Anyone providing a service also has the option of accepting which projects to do, but I can see how irritating it would be if everyone that contacted you for work - hadn't really thought out their idea!
But If You Are Getting Payed For It...It's Kind Of Your Job To Execute Them. That Like That One Animator Chick On Youtube Who Made A Big Show Of Telling Her Boss She Quit Over The Fact She Did Not Get To Draw What She Wanted. It's A Job. You Do What You're Payed For And If You're Not Happy Doing It You Find Something Else To Do. It's Kind Of Entitled To Think You Can Get Payed To Do Whatever You Want When What You Do Comes From People Paying You To Do What THEY Want-Freelance Art And Payed Art Sometimes ARE The Same Thing (If You Create And Sell Them Yourself) But Not Always (Like When Your Job Is Drawing What Your Paycheck Tells You To). Agree Or Disagree All You Want-But It's A Cold Truth. Good Day To You Sir/Madam.

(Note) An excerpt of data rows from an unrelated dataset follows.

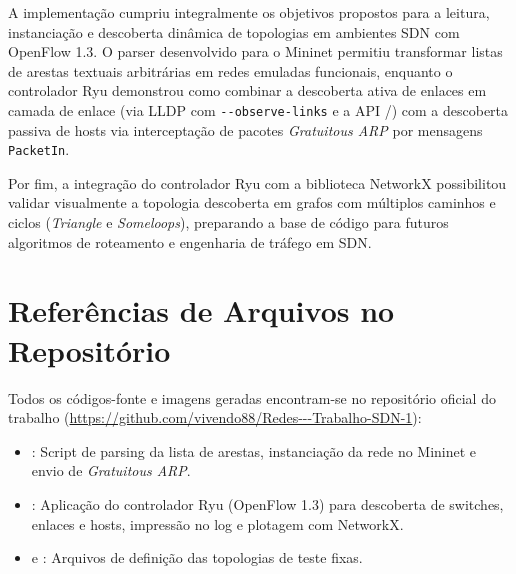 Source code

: \documentclass[12pt,a4paper]{article}
\begin{document}
A implementação cumpriu integralmente os objetivos propostos para a leitura, instanciação e descoberta dinâmica de topologias em ambientes SDN com OpenFlow 1.3. O parser desenvolvido para o Mininet permitiu transformar listas de arestas textuais arbitrárias em redes emuladas funcionais, enquanto o controlador Ryu demonstrou como combinar a descoberta ativa de enlaces em camada de enlace (via LLDP com \texttt{{-}{-}observe-links} e a API /) com a descoberta passiva de hosts via interceptação de pacotes \textit{Gratuitous ARP} por mensagens \texttt{PacketIn}.

Por fim, a integração do controlador Ryu com a biblioteca NetworkX possibilitou validar visualmente a topologia descoberta em grafos com múltiplos caminhos e ciclos (\textit{Triangle} e \textit{Someloops}), preparando a base de código para futuros algoritmos de roteamento e engenharia de tráfego em SDN.

\section{Referências de Arquivos no Repositório}

Todos os códigos-fonte e imagens geradas encontram-se no repositório oficial do trabalho (\url{https://github.com/vivendo88/Redes---Trabalho-SDN-1}):

\begin{itemize}
    \item {}: Script de parsing da lista de arestas, instanciação da rede no Mininet e envio de \textit{Gratuitous ARP}.
    \item {}: Aplicação do controlador Ryu (OpenFlow 1.3) para descoberta de switches, enlaces e hosts, impressão no log e plotagem com NetworkX.
    \item {} e : Arquivos de definição das topologias de teste fixas.
\end{itemize}
\end{document}
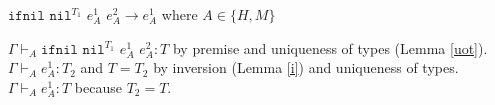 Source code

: \begin{case}
$\mathtt{ifnil}$ $\mathtt{nil}^{T_{1}}$ $e_{A}^{1}$ $e_{A}^{2}\rightarrow e_{A}^{1}$ where $A\in\lbrace H,M\rbrace$

$\Gamma\vdash_{A}\mathtt{ifnil}$ $\mathtt{nil}^{T_{1}}$ $e_{A}^{1}$ $e_{A}^{2}:T$ by premise and uniqueness of types (Lemma \ref{uot}).  $\Gamma\vdash_{A}e_{A}^{1}:T_{2}$ and $T=T_{2}$ by inversion (Lemma \ref{i}) and uniqueness of types.  $\Gamma\vdash_{A}e_{A}^{1}:T$ because $T_{2}=T$.
\end{case}
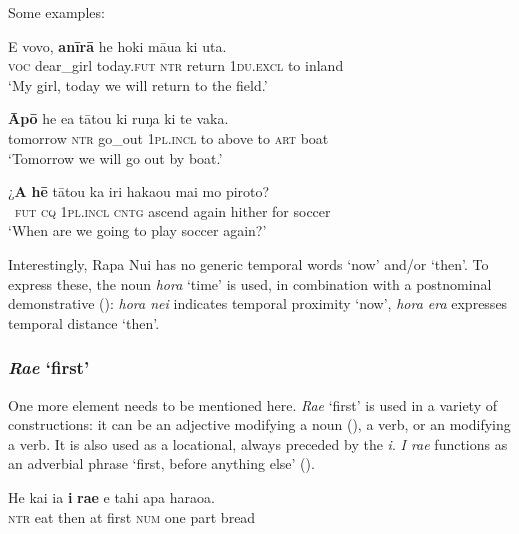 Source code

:   
Some examples:

\ea\label{ex:3.175}
\gll E vovo, \textbf{{\ꞌ}anīrā} he hoki māua ki {\ꞌ}uta. \\
\textsc{voc} dear\_girl today.\textsc{fut} \textsc{ntr} return \textsc{1du.excl} to inland \\

\glt 
‘My girl, today we will return to the field.’ \textstyleExampleref{[R235.038]} 
\z

\ea\label{ex:3.176}
\gll \textbf{Āpō} he e{\ꞌ}a tātou ki ruŋa ki te vaka. \\
tomorrow \textsc{ntr} go\_out \textsc{1pl.incl} to above to \textsc{art} boat \\

\glt 
‘Tomorrow we will go out by boat.’ \textstyleExampleref{[R368.045]} 
\z

\ea\label{ex:3.177}
\gll ¿\textbf{A} \textbf{hē} tātou ka iri haka{\ꞌ}ou mai mo piroto? \\
~\textsc{fut} \textsc{cq} \textsc{1pl.incl} \textsc{cntg} ascend again hither for soccer \\

\glt
‘When are we going to play soccer again?’ \textstyleExampleref{[R155.007]} 
\z

Interestingly, Rapa Nui has no generic temporal words ‘now’ and/or ‘then’. To express these, the noun \textit{hora} ‘time’ is used, in combination with a postnominal demonstrative (): \textit{hora nei} indicates temporal proximity ‘now’, \textit{hora era} expresses temporal distance ‘then’.

\subsubsection{\textit{Ra{\ꞌ}e} ‘first’}\label{sec:3.6.4.1}
One more element needs to be mentioned here. \textit{Ra{\ꞌ}e} ‘first’ is used in a variety of constructions: it can be an adjective modifying a noun (), a verb, or an  modifying a verb. It is also used as a locational, always preceded by the  \textit{{\ꞌ}i}. \textit{{\ꞌ}I ra{\ꞌ}e} functions as an adverbial phrase ‘first, before anything else’ ().

\ea\label{ex:3.178}
\gll He kai ia \textbf{{\ꞌ}i} \textbf{ra{\ꞌ}e} e tahi {\ꞌ}apa haraoa.\\
\textsc{ntr} eat then at first \textsc{num} one part bread\\


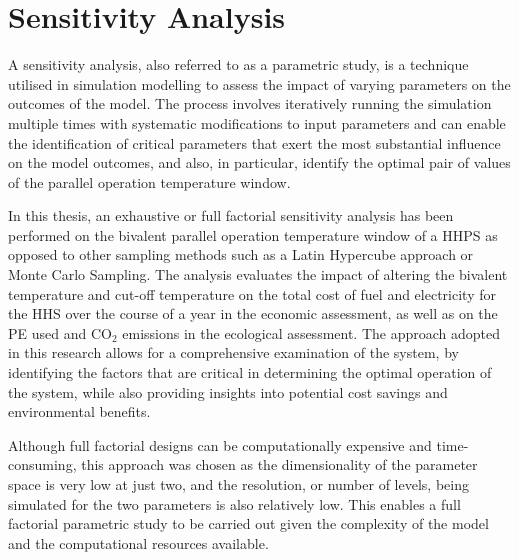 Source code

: \chapter{Sensitivity Analysis}\label{ch:sensitivity} 

A sensitivity analysis, also referred to as a parametric study, is a technique utilised in simulation modelling to assess the impact of varying parameters on the outcomes of the model. The process involves iteratively running the simulation multiple times with systematic modifications to input parameters and can enable the identification of critical parameters that exert the most substantial influence on the model outcomes, and also, in particular, identify the optimal pair of values of the parallel operation temperature window. 

In this thesis, an exhaustive or full factorial sensitivity analysis has been performed on the bivalent parallel operation temperature window of a \ac{HHPS} as opposed to other sampling methods such as a Latin Hypercube approach or Monte Carlo Sampling. The analysis evaluates the impact of altering the bivalent temperature and cut-off temperature on the total cost of fuel and electricity for the \ac{HHS} over the course of a year in the economic assessment, as well as on the \ac{PE} used and $\text{CO}_2$ emissions in the ecological assessment. The approach adopted in this research allows for a comprehensive examination of the system, by identifying the factors that are critical in determining the optimal operation of the system, while also providing insights into potential cost savings and environmental benefits.

Although full factorial designs can be computationally expensive and time-consuming, this approach was chosen as the dimensionality of the parameter space is very low at just two, and the resolution, or number of levels, being simulated for the two parameters is also relatively low. This enables a full factorial parametric study to be carried out given the complexity of the model and the computational resources available.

I have to agree. No one's forcing you to get payed for designing. Good luck finding people who will decide what theme they are looking for based on your self-satisfaction designs of what "you want to design without anyone telling you what to do".

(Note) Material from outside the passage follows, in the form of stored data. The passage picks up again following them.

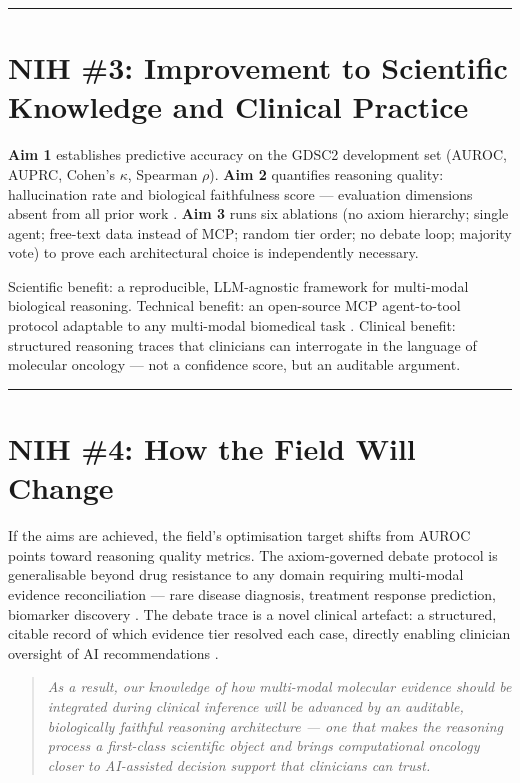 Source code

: \documentclass[12pt, letterpaper]{article}
\begin{document}
\hrule
\vspace{0.5em}

\section{NIH \#3: Improvement to Scientific Knowledge and Clinical Practice}

\textbf{Aim 1} establishes predictive accuracy on the GDSC2 development set (AUROC, AUPRC,
Cohen's $\kappa$, Spearman $\rho$). \textbf{Aim 2} quantifies reasoning quality: hallucination
rate and biological faithfulness score --- evaluation dimensions absent from all prior work
\cite{kim2025hallucination}. \textbf{Aim 3} runs six ablations (no axiom hierarchy; single agent;
free-text data instead of MCP; random tier order; no debate loop; majority vote) to prove each
architectural choice is independently necessary.

Scientific benefit: a reproducible, LLM-agnostic framework for multi-modal biological reasoning.
Technical benefit: an open-source MCP agent-to-tool protocol adaptable to any multi-modal
biomedical task \cite{mehandru2025bioagents}. Clinical benefit: structured reasoning traces that
clinicians can interrogate in the language of molecular oncology --- not a confidence score, but
an auditable argument.

\hrule
\vspace{0.5em}

\section{NIH \#4: How the Field Will Change}

If the aims are achieved, the field's optimisation target shifts from AUROC points toward reasoning
quality metrics. The axiom-governed debate protocol is generalisable beyond drug resistance to any
domain requiring multi-modal evidence reconciliation --- rare disease diagnosis, treatment response
prediction, biomarker discovery \cite{mehandru2025bioagents}. The debate trace is a novel clinical
artefact: a structured, citable record of which evidence tier resolved each case, directly enabling
clinician oversight of AI recommendations \cite{evomdt2026, han2024consensus}.

\begin{quote}
\small\textit{As a result, our knowledge of how multi-modal molecular evidence should be integrated
during clinical inference will be advanced by an auditable, biologically faithful reasoning
architecture --- one that makes the reasoning process a first-class scientific object and brings
computational oncology closer to AI-assisted decision support that clinicians can trust.}
\end{quote}
\end{document}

Glad You Agree. I Mean Don't Get Me Wrong I Know Art Is Not Always Easy But If You Want To Draw Art On Your Own Terms You Sell Peaces On Your Own. If Your Get Payed To Draw On Someone ELSE'S Terms Then That's What You Do And That's What You CHOSE To Do. I May Not Know Everything About This Stuff Since I Can't Draw To Save My Life But Logic Is Logic And You Do What People Pay You To Do If You Intend To Use Any Skill To Make Money.

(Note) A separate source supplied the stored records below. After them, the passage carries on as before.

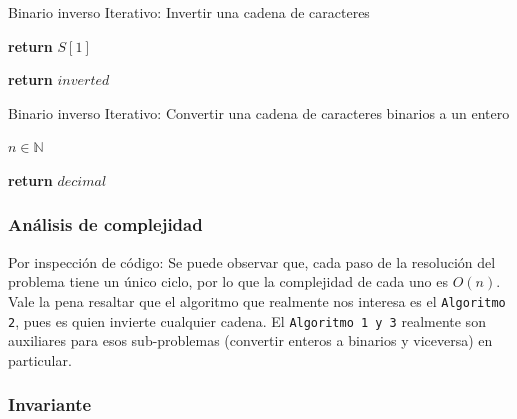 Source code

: \documentclass[letter]{article}
\begin{document}
\begin{algorithm}[!htb]
\caption{Binario inverso Iterativo: Invertir una cadena de caracteres}
\begin{algorithmic}[1]
      \State \textbf{return} $S[1]$
      \EndIf

    \EndFor
  \State \textbf{return} $inverted$
\EndProcedure
\end{algorithmic}
\end{algorithm}


\begin{algorithm}[!htb]
\caption{Binario inverso Iterativo: Convertir una cadena de caracteres binarios a un entero}
\begin{algorithmic}[1]
\Ensure $n \in \mathbb{N} $
      
    \EndFor
  \State \textbf{return} $decimal$
\EndProcedure
\end{algorithmic}
\end{algorithm}




\subsubsection{Análisis de complejidad} \label{algoritmos:inocente:complejidad}

Por inspección de código: Se puede observar que, cada paso de la resolución del problema tiene un único ciclo, por lo que la complejidad de cada uno es $O(n)$. Vale la pena resaltar que el algoritmo que realmente nos interesa es el \texttt{Algoritmo 2}, pues es quien invierte cualquier cadena. El \texttt{Algoritmo 1 y 3} realmente son auxiliares para esos sub-problemas (convertir enteros a binarios y viceversa) en particular.

\newpage

\subsubsection{Invariante} \label{algoritmos:inocente:invariante}
\end{document}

some people seem confused. Clients don't hire designers to execute their ugly ideas. (or should not) That's not their job. They hire designers to help them figure out what is the idea and how to make it work, what they pay is first of all the visual expertise and then the product itself
Actually it really should be the former. I expect all my clients to have clear, concise ideas of what they want, and most industry professionals I've spoken/worked with (at least in the concept art field) have always preferred that they be told almost explicitly what the client wants, so there's no room for error and they (the designer) don't waste a lot of time guessing at what the client wants. Granted, it's expected of the artist to make suggestions to improve the piece, but ultimately it is the paying customer's final decision.